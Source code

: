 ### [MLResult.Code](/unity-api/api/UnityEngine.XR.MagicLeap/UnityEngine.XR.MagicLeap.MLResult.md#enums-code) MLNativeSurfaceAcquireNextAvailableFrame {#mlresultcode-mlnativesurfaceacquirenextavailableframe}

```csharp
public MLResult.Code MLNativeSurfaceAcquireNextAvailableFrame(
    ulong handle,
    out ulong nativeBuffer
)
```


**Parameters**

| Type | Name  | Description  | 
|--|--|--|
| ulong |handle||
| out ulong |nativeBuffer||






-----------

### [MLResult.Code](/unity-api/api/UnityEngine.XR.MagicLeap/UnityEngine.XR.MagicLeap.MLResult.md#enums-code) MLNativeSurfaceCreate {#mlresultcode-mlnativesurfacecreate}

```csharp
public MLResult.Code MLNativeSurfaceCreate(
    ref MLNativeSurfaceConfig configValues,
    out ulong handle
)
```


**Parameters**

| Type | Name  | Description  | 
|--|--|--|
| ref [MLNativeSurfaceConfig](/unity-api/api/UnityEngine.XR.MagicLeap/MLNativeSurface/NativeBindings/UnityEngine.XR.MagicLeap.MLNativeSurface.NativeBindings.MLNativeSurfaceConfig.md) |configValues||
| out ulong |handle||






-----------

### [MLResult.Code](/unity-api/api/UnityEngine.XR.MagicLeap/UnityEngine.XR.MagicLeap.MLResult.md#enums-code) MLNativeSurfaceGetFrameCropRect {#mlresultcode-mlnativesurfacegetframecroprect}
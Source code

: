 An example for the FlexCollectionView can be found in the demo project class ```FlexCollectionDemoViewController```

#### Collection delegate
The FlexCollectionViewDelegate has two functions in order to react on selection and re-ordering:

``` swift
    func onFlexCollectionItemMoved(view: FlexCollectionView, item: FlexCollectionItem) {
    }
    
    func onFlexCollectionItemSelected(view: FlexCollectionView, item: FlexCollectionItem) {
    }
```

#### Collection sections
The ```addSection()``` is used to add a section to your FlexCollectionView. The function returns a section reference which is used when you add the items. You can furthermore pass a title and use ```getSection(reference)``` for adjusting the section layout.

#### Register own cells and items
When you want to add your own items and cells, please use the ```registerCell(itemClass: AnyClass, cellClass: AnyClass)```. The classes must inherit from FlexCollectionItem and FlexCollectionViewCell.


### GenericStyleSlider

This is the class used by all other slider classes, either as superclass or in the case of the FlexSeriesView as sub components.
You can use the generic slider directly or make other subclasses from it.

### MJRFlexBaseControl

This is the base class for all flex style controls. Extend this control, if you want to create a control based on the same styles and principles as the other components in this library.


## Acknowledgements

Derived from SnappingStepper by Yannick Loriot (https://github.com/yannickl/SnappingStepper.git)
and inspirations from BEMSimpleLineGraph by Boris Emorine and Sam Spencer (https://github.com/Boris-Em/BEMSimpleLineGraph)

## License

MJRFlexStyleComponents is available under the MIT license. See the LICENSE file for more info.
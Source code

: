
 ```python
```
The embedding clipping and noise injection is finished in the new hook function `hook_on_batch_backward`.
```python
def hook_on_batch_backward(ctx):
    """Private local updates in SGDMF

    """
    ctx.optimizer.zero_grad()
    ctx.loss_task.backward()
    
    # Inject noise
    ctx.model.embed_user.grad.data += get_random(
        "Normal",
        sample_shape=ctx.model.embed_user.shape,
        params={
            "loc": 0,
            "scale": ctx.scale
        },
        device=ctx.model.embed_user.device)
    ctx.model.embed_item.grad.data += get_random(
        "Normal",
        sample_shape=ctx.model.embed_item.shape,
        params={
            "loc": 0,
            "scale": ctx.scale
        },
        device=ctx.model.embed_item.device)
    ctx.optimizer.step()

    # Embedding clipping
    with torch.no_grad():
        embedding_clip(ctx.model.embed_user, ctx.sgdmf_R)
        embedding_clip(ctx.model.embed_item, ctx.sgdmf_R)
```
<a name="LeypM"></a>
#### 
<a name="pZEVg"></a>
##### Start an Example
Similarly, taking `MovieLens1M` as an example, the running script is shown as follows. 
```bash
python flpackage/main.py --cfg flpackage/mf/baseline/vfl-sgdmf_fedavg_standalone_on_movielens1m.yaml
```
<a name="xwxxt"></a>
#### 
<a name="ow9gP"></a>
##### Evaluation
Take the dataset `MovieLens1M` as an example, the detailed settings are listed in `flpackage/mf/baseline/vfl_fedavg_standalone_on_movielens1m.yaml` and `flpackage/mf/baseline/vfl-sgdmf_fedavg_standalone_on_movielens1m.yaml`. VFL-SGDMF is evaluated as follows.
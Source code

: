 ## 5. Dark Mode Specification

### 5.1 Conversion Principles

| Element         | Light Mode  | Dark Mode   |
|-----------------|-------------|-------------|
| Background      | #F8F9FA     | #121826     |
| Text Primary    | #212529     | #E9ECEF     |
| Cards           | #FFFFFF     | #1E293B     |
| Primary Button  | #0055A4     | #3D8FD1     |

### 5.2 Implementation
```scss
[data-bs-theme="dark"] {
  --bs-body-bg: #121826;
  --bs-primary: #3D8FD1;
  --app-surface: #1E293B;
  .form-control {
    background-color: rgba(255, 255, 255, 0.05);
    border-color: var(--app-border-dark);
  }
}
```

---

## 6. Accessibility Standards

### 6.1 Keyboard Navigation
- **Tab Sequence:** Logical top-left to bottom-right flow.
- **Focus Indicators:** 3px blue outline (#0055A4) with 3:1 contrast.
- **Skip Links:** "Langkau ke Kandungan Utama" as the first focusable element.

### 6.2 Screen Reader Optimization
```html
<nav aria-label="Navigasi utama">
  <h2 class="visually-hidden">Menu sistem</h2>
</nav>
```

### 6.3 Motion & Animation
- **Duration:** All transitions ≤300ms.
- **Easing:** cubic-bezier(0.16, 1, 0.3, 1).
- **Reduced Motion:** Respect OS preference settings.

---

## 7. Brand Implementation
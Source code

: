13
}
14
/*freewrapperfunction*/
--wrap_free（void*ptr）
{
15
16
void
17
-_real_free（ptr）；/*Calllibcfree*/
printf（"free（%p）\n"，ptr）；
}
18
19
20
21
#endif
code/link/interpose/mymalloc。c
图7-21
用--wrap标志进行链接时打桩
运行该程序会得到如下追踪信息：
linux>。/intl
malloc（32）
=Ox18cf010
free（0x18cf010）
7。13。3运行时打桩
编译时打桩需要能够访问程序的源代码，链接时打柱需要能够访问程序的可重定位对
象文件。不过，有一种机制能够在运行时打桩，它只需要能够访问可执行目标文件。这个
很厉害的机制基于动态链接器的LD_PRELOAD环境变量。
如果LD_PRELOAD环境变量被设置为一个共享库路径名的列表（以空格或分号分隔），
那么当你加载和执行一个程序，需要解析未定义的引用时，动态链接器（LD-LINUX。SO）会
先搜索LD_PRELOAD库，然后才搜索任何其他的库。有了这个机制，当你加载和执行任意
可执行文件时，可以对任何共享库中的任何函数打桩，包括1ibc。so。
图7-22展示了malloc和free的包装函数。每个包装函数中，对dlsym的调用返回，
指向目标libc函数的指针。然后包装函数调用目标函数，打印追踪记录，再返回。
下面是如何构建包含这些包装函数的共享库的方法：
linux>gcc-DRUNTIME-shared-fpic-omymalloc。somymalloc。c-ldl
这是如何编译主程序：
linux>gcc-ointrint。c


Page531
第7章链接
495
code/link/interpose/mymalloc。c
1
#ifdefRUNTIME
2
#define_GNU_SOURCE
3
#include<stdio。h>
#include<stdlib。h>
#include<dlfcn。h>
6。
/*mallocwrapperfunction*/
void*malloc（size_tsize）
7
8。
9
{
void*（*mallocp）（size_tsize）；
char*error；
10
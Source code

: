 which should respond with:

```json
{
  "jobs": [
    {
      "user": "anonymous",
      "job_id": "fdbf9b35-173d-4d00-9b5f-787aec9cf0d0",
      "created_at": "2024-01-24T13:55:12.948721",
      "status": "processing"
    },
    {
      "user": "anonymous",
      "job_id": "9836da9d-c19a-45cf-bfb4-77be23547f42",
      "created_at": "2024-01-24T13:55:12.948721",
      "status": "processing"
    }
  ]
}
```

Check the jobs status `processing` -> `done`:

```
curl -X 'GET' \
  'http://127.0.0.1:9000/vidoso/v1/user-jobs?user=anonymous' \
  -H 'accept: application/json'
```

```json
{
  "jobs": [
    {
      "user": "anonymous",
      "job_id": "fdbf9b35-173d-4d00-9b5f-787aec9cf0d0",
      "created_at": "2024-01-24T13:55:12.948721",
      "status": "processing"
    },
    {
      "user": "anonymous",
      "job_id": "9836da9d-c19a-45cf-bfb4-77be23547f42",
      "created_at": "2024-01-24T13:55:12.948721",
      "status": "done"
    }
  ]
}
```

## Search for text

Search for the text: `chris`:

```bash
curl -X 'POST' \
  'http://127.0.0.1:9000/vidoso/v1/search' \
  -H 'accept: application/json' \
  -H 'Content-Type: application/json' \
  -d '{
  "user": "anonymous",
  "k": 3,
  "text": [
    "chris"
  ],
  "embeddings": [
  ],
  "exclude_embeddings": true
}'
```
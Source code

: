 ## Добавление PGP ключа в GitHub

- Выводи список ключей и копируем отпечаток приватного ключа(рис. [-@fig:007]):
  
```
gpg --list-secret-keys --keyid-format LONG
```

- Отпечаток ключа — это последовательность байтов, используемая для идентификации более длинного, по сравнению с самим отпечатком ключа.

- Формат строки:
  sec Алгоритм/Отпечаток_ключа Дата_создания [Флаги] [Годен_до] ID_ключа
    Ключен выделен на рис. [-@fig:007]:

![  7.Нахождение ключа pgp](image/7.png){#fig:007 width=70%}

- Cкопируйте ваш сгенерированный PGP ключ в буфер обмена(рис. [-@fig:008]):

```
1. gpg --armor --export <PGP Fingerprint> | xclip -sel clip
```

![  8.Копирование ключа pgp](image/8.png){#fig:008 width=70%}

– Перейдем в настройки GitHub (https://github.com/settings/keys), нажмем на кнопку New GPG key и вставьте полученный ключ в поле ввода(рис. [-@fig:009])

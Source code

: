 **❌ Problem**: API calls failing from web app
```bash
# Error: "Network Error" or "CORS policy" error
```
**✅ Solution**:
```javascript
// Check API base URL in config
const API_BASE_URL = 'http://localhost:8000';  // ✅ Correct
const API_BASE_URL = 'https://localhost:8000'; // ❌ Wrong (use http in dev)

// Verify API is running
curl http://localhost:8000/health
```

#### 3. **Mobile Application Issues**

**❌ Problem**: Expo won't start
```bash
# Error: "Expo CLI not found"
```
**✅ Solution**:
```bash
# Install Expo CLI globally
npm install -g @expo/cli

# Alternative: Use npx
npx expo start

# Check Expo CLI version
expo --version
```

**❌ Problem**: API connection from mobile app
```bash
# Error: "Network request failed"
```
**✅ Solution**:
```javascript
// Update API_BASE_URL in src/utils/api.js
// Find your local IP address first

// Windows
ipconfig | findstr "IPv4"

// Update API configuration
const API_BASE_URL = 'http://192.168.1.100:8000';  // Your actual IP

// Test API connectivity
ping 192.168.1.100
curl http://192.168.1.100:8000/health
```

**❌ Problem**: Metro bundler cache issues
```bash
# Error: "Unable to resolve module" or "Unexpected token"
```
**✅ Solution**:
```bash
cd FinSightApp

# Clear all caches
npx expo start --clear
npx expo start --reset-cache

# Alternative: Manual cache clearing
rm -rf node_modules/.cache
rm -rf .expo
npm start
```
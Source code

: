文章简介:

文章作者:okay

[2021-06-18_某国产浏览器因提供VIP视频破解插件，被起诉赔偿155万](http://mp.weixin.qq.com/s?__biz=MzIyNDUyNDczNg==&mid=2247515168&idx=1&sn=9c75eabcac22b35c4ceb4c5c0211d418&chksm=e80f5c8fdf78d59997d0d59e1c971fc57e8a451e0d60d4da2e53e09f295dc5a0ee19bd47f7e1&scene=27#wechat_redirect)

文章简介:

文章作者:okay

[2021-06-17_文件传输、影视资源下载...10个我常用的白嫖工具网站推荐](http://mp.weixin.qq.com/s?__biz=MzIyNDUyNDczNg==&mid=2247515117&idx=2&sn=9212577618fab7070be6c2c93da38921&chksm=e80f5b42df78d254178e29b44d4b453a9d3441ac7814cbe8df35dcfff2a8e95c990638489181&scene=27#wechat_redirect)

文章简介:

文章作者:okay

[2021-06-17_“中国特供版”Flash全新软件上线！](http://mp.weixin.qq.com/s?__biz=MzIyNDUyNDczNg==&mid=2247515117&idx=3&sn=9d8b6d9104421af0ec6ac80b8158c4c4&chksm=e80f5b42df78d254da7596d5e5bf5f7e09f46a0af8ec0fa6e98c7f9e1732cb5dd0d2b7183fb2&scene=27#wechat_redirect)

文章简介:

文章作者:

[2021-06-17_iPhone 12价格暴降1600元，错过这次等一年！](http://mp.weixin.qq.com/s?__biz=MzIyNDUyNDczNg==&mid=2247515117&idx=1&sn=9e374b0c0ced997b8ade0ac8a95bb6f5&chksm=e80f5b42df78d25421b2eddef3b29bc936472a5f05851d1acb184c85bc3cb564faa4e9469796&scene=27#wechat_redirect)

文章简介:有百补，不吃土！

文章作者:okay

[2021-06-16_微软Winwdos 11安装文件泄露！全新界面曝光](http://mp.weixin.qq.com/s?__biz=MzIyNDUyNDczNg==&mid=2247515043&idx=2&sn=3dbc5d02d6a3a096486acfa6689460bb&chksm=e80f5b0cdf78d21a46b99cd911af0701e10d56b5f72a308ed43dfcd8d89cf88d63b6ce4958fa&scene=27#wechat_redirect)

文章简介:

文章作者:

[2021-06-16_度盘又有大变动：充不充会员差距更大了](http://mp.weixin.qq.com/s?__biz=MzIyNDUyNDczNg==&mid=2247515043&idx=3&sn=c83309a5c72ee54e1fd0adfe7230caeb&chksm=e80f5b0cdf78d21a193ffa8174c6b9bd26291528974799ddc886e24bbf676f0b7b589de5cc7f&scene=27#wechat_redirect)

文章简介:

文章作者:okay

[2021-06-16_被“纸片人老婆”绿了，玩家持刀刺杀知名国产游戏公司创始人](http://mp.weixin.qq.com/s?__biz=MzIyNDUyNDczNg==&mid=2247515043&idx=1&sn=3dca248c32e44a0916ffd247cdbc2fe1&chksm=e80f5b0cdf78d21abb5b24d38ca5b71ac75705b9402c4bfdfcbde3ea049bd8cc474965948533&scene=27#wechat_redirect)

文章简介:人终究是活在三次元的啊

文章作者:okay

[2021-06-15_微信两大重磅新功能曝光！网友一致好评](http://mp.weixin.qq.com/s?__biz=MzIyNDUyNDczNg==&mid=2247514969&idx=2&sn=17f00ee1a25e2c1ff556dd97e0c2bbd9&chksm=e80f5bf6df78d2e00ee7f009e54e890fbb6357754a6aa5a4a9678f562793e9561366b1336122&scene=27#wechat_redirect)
════════════════════
Exercise directions: Print exactly the lines above from the one with "linux>gcc-ointrint。c" to the one with "Search for the", including both.

Result:
linux>gcc-ointrint。c


Page531
第7章链接
495
code/link/interpose/mymalloc。c
1
#ifdefRUNTIME
2
#define_GNU_SOURCE
3
#include<stdio。h>
#include<stdlib。h>
#include<dlfcn。h>
6。
/*mallocwrapperfunction*/
void*malloc（size_tsize）
7
8。
9
{
void*（*mallocp）（size_tsize）；
char*error；
10
Source code

: which should respond with:

```json
{
  "jobs": [
    {
      "user": "anonymous",
      "job_id": "fdbf9b35-173d-4d00-9b5f-787aec9cf0d0",
      "created_at": "2024-01-24T13:55:12.948721",
      "status": "processing"
    },
    {
      "user": "anonymous",
      "job_id": "9836da9d-c19a-45cf-bfb4-77be23547f42",
      "created_at": "2024-01-24T13:55:12.948721",
      "status": "processing"
    }
  ]
}
```

Check the jobs status `processing` -> `done`:

```
curl -X 'GET' \
  'http://127.0.0.1:9000/vidoso/v1/user-jobs?user=anonymous' \
  -H 'accept: application/json'
```

```json
{
  "jobs": [
    {
      "user": "anonymous",
      "job_id": "fdbf9b35-173d-4d00-9b5f-787aec9cf0d0",
      "created_at": "2024-01-24T13:55:12.948721",
      "status": "processing"
    },
    {
      "user": "anonymous",
      "job_id": "9836da9d-c19a-45cf-bfb4-77be23547f42",
      "created_at": "2024-01-24T13:55:12.948721",
      "status": "done"
    }
  ]
}
```

## Search for text

Search for the text: `chris`:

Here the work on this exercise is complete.